Economic Strengthening to Keep and Reintegrate Children into Families: Children and Youth Savings Groups – A Learning Brief

ChildFund International and FHI 360

Introduction

This Learning Brief draws on project documents,focus group discussions and individual interviews to document ChildFund International’s experience with Children and Youth Savings Groups for highly vulnerable children in Uganda’s Kamuli, Luwero and Gulu Districts through the Economic Strengthening for Families (ESFAM) Project. ESFAM, funded by USAID’s Displaced Children and Orphans Fund (DCOF) through FHI 360’s Accelerating Strategies for Practical Innovation and Research in Economic Strengthening (ASPIRES) project from November 2015 to June 2018, aimed to pilot and assess different economic strengthening interventions in programming aimed at preventing child-family separation and reintegrating separated children in their families and communities. The 700 families targeted by the project were invited to participate in one of three household-level intervention packages, based on an assessment of the level of their economic vulnerability: a package including limited-term cash transfers plus optional participation in a saving group, one offering a bank savings account with matching deposits and one involving VSLA participation. All packages included case management, development of family plans, and home visits including counseling and coaching on social and economic issues by para-social workers (PSWs), training on child protection and parenting skills, and psychosocial support.

In addition to the household-level packages, ESFAM offered a savings intervention for children from targeted families themselves. The Child and Youth Savings Groups (CYSGs) described in this Learning Brief used a methodology adapted from that of the project’s adult savings groups. CYSGs were incorporated into the project with the aim of fostering the self-confidence and social resilience of young people targeted by the project, as well as other children from their communities, and increasing social cohesion among group participants. CYSGs were also intended to build children’s and adolescents’ financial literacy and money management skills and develop a habit of saving for educational and other needs. Project PSWs and Economic Strengthening Facilitators (ESFs) mobilized children during their supportive home visits with families participating in the project. In conversations and financial education sessions with caregivers and children during these home visits, PSWs and ESFs mobilized children to join these groups and invited other children in their communities to also participate.
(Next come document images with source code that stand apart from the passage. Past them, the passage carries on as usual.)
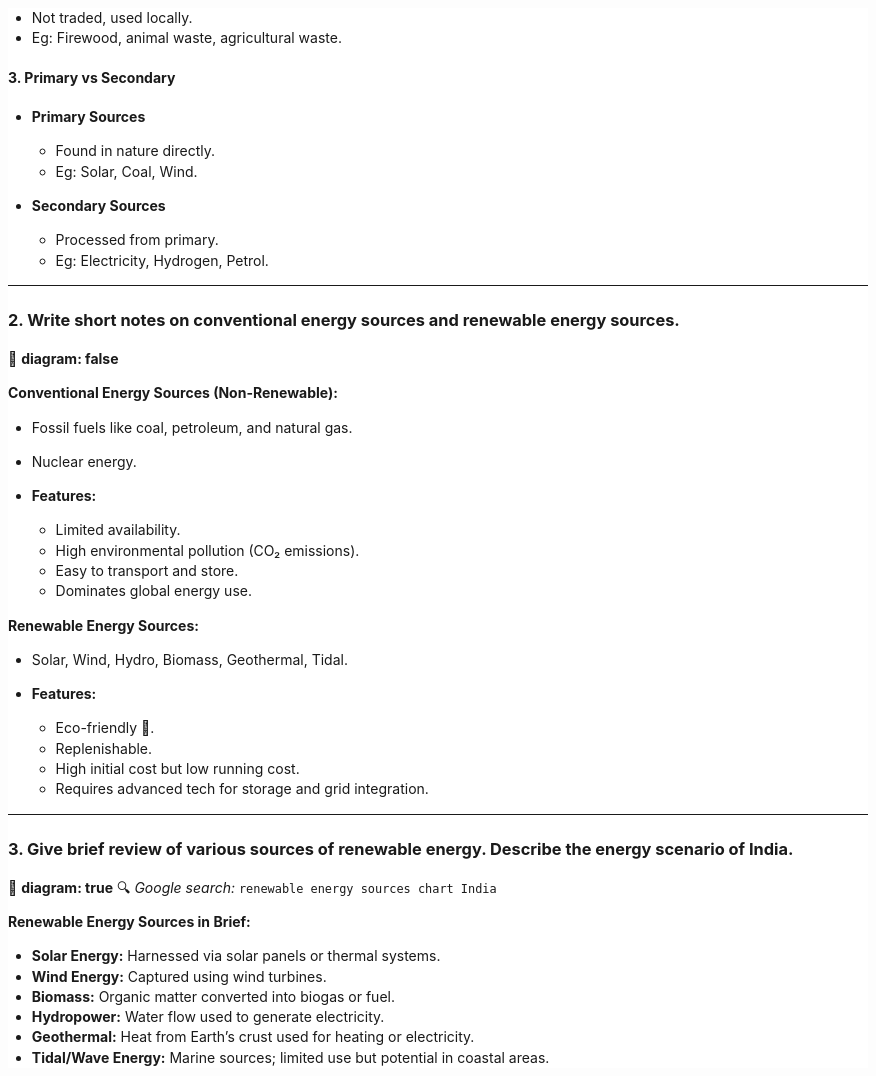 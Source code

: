   * Not traded, used locally.
  * Eg: Firewood, animal waste, agricultural waste.

#### 3. **Primary vs Secondary**

* **Primary Sources**

  * Found in nature directly.
  * Eg: Solar, Coal, Wind.

* **Secondary Sources**

  * Processed from primary.
  * Eg: Electricity, Hydrogen, Petrol.

---

### **2. Write short notes on conventional energy sources and renewable energy sources.**

📌 **diagram: false**

**Conventional Energy Sources (Non-Renewable):**

* Fossil fuels like coal, petroleum, and natural gas.
* Nuclear energy.
* **Features:**

  * Limited availability.
  * High environmental pollution (CO₂ emissions).
  * Easy to transport and store.
  * Dominates global energy use.

**Renewable Energy Sources:**

* Solar, Wind, Hydro, Biomass, Geothermal, Tidal.
* **Features:**

  * Eco-friendly 🌱.
  * Replenishable.
  * High initial cost but low running cost.
  * Requires advanced tech for storage and grid integration.

---

### **3. Give brief review of various sources of renewable energy. Describe the energy scenario of India.**

📌 **diagram: true**
🔍 *Google search:* `renewable energy sources chart India`

**Renewable Energy Sources in Brief:**

* **Solar Energy:** Harnessed via solar panels or thermal systems.
* **Wind Energy:** Captured using wind turbines.
* **Biomass:** Organic matter converted into biogas or fuel.
* **Hydropower:** Water flow used to generate electricity.
* **Geothermal:** Heat from Earth’s crust used for heating or electricity.
* **Tidal/Wave Energy:** Marine sources; limited use but potential in coastal areas.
ESFs organized boys and girls into mixed-gender groups by age cohort: children 10-13 years old and youth 14-17 years old. Between January and April 2017, they formed 27 CYSGs comprising 225 young people (male 115 and female 110, 99 children and 126 youth) from families targeted by the project and 206 children and youth from other families in those communities. Each CYSG had about 25 members and met on a weekly basis for about 45 minutes, generally on a weekend afternoon outside of school hours. Groups were involved in saving only; groups made no loans and therefore did not generate profits for members. The life cycle for each CYSG was between 9 and 12 months and concluded with the distribution, or “share-out,” of each member’s personal savings. Each group decided when its share-out would take place; for example, some groups decided their share-out should coincide with the beginning of the school term. In addition to the saving activity, CYSGs followed the Catalyzing Business Skills for Children and Catalyzing Business Skills for Youth curricula created for ESFAM by partner Making Cents International. These age-appropriate curricula included financial literacy and business skills training and coaching. Training emphasized the importance of obtaining money through safe means. Groups shared out member savings between December 2017 and March 2018.

None of the CYSGs dissolved prior to share-out and only 2 of the 225 total members from the 27 groups dropped out. District leadership promised to continue supporting the groups, through the work of Community Development Officers, after ESFAM ended its project activities with participants in March 2018 and agreed to organize new groups in villages that the project did not reach. After project implementation, the CYSG participants’ communities, in collaboration with children’s caregivers and sub-county Community Development Offices, are assisting CYSGs to continue to function. Most CYSGs started a second saving cycle.